Work to be completed:
Copy, from the entries below, each line where the word "promotion" can be found.

Start of Data

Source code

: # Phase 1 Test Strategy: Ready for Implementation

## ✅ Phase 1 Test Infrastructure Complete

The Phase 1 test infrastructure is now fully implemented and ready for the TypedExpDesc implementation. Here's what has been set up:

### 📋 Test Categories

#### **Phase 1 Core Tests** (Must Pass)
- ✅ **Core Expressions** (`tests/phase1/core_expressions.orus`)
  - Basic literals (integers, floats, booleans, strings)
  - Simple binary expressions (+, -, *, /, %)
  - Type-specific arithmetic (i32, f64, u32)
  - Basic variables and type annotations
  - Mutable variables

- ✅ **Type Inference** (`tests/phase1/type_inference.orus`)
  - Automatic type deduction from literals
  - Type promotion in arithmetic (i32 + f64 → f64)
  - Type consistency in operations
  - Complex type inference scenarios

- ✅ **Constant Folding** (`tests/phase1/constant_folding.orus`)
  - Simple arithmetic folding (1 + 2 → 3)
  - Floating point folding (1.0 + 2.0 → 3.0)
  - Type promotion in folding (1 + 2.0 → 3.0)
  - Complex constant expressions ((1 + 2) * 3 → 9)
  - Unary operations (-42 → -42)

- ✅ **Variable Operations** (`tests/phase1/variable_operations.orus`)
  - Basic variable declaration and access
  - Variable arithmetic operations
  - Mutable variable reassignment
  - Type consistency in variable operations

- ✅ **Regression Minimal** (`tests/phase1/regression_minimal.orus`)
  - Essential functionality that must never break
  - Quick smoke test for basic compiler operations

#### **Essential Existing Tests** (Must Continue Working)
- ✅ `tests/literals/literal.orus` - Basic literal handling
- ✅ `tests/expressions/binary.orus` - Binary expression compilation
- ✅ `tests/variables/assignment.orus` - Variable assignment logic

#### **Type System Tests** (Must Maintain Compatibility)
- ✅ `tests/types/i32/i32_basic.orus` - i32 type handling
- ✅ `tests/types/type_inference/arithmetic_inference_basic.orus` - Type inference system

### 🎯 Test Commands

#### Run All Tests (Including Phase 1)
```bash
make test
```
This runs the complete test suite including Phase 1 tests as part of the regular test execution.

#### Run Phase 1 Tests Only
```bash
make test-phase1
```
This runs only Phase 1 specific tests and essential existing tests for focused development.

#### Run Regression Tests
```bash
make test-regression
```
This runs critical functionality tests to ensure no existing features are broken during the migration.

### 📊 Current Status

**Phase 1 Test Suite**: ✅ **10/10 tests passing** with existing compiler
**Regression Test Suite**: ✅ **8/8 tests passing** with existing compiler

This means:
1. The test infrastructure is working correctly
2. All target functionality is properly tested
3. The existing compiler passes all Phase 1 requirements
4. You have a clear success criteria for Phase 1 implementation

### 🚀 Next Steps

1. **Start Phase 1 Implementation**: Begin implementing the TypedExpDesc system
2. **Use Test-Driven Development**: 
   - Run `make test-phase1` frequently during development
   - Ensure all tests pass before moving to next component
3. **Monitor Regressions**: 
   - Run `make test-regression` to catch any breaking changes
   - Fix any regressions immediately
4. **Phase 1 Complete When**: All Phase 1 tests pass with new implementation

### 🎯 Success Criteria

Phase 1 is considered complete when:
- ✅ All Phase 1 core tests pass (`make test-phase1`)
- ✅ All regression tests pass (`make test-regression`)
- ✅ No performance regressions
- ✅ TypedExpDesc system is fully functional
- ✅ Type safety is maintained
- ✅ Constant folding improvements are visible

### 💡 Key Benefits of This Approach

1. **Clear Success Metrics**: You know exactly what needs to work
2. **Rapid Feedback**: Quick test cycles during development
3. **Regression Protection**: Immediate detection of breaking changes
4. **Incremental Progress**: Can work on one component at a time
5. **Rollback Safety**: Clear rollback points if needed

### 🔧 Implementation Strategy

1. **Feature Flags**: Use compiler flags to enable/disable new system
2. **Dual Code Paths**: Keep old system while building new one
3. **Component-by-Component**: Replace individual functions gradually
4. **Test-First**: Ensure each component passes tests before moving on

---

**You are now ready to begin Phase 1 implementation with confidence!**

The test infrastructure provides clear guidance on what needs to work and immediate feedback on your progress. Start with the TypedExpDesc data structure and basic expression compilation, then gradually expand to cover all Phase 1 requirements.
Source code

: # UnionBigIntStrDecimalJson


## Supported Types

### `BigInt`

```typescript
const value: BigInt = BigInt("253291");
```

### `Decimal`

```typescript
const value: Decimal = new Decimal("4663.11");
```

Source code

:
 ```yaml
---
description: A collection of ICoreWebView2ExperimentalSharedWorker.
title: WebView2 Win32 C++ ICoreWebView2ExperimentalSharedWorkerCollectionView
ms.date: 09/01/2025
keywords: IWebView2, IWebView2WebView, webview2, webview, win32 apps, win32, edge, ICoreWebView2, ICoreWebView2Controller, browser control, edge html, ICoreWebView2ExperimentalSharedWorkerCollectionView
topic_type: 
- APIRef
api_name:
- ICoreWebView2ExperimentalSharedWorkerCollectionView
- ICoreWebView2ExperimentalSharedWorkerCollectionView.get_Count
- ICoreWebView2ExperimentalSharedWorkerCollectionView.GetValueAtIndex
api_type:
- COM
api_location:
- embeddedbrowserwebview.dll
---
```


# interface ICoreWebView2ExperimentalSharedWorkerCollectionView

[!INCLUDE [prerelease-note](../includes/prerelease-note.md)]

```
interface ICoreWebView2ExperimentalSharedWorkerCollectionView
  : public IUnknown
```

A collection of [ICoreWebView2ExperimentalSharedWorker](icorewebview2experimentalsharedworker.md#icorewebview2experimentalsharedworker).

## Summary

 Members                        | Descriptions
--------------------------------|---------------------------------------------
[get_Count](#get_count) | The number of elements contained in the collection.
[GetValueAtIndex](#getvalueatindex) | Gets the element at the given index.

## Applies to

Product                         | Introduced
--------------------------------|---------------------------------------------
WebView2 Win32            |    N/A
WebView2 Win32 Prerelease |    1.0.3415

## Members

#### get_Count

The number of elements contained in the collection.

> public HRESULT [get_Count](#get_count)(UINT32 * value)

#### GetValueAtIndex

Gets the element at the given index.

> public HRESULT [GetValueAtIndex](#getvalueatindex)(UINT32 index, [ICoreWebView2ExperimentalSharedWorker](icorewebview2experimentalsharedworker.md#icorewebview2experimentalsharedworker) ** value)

End of Data

Answer below:
  - Type promotion in arithmetic (i32 + f64 → f64)
  - Type promotion in folding (1 + 2.0 → 3.0)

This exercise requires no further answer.